THE PROBLEM >>
Your answer must hold only the lines below from the line containing "Study Buddy Frontend" through the line containing "## [Back-end Heroku", each reproduced exactly.

(GIVEN ENTRIES begins)

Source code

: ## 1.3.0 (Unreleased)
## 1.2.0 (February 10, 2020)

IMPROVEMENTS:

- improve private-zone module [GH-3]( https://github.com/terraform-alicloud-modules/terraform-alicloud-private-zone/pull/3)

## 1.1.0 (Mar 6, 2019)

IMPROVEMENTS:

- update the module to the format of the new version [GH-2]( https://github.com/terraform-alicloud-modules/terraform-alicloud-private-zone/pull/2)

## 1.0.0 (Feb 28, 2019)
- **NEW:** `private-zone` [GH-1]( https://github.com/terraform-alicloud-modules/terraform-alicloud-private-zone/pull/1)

(GIVEN ENTRIES ends)
(GIVEN ENTRIES begins)

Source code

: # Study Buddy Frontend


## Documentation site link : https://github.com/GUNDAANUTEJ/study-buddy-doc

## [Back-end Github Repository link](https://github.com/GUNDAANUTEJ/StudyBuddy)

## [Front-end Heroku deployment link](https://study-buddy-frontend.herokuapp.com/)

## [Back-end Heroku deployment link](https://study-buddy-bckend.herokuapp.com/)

(GIVEN ENTRIES ends)
(GIVEN ENTRIES begins)

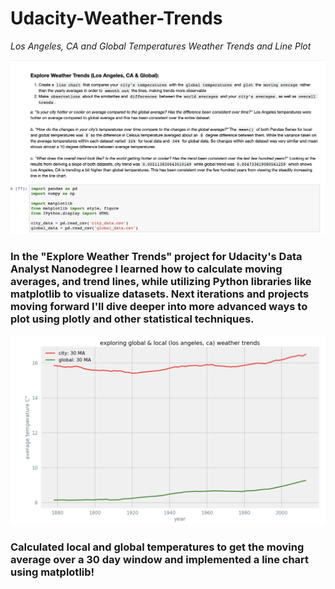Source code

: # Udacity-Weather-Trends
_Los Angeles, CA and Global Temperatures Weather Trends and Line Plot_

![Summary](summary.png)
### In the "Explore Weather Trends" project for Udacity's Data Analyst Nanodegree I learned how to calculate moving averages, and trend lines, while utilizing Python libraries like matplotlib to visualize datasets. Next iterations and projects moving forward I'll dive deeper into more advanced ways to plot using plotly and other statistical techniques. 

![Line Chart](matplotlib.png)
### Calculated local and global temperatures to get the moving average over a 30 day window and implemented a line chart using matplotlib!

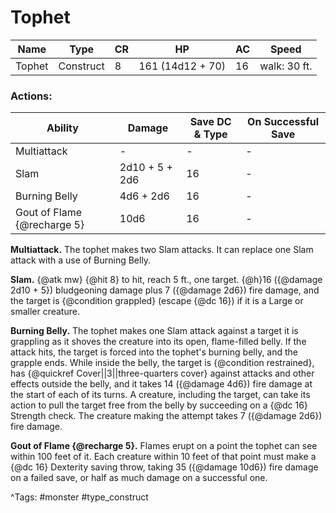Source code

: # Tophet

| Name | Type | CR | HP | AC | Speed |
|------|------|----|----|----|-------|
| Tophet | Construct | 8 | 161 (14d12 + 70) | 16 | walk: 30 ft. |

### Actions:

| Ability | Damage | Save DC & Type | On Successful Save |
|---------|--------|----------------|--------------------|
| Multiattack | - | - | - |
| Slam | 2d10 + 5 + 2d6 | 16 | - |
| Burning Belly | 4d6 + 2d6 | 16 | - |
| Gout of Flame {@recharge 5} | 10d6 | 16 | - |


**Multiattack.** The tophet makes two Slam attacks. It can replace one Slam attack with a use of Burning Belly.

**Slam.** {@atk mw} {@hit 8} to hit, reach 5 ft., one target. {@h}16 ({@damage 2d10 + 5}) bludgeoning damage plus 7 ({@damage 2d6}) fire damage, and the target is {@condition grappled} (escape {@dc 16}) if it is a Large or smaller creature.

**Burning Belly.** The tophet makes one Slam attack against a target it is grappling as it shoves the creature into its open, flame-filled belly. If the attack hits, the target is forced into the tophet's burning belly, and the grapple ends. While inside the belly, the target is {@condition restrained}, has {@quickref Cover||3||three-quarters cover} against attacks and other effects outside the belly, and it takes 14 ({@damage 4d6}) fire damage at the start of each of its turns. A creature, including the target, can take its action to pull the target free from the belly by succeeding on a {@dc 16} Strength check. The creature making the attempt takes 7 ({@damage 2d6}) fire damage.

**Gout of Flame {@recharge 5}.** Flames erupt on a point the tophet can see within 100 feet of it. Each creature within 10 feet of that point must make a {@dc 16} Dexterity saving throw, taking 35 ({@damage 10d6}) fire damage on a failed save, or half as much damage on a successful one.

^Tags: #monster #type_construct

(GIVEN ENTRIES ends)

EXERCISE ANSWER >>
: # Study Buddy Frontend


## Documentation site link : https://github.com/GUNDAANUTEJ/study-buddy-doc

## [Back-end Github Repository link](https://github.com/GUNDAANUTEJ/StudyBuddy)

## [Front-end Heroku deployment link](https://study-buddy-frontend.herokuapp.com/)

## [Back-end Heroku deployment link](https://study-buddy-bckend.herokuapp.com/)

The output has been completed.